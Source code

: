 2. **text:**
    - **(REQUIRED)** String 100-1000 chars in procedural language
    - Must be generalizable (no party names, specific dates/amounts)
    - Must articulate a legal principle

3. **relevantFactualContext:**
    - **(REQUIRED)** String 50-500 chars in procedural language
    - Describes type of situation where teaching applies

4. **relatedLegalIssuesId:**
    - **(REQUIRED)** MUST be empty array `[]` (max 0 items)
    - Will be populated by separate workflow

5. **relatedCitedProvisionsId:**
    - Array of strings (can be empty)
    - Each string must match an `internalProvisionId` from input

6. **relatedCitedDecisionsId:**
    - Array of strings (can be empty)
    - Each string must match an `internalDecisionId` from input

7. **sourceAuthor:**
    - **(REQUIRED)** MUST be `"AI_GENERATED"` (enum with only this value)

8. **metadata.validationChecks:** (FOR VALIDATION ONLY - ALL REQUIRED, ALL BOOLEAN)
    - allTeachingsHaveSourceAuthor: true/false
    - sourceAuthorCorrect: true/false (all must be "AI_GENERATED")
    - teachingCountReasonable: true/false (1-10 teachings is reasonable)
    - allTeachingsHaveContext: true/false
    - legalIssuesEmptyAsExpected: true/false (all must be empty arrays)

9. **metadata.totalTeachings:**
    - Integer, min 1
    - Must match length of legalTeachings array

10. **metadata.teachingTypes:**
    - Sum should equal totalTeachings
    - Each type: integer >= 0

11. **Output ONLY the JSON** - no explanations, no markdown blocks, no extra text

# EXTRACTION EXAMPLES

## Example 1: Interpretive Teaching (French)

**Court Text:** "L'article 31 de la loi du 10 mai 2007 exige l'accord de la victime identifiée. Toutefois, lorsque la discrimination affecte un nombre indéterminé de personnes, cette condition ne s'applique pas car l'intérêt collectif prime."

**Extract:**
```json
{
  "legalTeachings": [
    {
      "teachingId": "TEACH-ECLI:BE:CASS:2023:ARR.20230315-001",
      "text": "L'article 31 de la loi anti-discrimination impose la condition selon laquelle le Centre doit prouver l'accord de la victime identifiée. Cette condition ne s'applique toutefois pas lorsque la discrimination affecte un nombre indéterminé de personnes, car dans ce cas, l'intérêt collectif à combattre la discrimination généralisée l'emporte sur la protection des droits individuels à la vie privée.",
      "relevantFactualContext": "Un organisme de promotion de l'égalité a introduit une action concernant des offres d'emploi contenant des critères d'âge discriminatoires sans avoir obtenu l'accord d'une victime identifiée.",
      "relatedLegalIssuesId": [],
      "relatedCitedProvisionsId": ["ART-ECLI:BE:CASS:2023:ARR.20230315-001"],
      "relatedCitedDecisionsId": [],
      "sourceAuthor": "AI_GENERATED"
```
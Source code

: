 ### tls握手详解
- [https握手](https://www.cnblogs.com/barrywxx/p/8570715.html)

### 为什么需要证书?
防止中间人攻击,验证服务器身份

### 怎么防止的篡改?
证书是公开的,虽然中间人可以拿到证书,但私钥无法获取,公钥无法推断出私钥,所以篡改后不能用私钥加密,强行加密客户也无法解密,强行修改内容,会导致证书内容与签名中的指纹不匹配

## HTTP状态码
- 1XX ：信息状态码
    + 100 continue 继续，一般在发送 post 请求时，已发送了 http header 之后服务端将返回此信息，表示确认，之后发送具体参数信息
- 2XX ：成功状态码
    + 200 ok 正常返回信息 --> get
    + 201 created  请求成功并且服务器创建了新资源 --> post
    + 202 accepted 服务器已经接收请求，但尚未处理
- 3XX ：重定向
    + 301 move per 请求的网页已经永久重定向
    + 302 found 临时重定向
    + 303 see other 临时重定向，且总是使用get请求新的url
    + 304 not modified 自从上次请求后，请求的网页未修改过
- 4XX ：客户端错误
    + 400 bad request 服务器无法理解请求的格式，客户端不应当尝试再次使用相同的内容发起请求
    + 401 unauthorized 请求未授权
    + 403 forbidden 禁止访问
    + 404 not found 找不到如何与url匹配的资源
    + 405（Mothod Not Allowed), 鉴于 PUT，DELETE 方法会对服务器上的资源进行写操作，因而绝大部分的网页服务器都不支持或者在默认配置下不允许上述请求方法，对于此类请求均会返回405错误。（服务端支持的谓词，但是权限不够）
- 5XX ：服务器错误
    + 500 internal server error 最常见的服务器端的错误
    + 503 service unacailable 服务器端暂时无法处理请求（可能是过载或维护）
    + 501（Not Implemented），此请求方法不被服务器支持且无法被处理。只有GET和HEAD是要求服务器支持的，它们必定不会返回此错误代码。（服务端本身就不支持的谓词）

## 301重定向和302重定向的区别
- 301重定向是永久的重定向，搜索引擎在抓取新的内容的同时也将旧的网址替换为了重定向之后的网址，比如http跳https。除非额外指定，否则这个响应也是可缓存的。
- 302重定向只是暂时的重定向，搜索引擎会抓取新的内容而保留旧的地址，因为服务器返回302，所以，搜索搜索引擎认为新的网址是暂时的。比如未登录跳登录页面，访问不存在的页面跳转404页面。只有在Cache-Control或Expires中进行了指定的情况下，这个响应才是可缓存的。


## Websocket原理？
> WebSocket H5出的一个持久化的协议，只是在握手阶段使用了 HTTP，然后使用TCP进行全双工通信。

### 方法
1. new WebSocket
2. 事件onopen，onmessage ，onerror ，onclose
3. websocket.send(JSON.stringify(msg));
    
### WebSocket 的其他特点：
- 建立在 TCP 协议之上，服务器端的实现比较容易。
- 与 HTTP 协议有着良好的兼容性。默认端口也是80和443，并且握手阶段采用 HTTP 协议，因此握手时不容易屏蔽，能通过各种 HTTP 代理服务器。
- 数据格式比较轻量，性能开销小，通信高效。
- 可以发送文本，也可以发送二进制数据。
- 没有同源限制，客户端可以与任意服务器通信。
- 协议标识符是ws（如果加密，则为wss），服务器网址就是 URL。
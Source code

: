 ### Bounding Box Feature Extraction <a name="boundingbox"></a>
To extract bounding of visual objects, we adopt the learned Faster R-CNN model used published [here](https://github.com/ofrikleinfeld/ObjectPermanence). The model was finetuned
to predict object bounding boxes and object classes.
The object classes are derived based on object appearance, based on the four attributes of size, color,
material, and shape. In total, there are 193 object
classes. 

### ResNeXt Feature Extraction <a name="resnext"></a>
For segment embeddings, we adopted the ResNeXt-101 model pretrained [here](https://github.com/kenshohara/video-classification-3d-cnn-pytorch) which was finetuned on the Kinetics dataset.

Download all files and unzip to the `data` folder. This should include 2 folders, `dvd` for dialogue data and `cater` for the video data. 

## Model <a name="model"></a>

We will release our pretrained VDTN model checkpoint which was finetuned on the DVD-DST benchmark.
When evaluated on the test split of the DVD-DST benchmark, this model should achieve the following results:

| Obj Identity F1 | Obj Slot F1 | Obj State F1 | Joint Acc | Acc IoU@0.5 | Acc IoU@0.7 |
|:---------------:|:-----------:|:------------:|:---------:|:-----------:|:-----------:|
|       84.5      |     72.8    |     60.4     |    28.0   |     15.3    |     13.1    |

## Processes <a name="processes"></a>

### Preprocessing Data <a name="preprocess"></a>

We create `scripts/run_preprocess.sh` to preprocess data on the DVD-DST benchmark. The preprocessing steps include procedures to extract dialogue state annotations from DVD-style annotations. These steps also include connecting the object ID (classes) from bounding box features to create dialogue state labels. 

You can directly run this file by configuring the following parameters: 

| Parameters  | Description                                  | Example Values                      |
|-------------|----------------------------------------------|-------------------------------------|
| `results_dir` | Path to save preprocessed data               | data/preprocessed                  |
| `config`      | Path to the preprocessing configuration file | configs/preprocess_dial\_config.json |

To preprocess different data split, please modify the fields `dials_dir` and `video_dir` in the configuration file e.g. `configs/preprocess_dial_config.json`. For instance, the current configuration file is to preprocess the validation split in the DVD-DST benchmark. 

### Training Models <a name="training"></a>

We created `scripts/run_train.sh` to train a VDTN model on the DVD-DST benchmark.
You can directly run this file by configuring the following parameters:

☆ ☆ ☆

◆ ACTION ITEM
Above this instruction are the records; retype exactly the lines from the one containing "To preprocess different" up to and including the one containing "### Training Models".

◆ SOLUTION TO THE PROBLEM
To preprocess different data split, please modify the fields `dials_dir` and `video_dir` in the configuration file e.g. `configs/preprocess_dial_config.json`. For instance, the current configuration file is to preprocess the validation split in the DVD-DST benchmark. 

### Training Models <a name="training"></a>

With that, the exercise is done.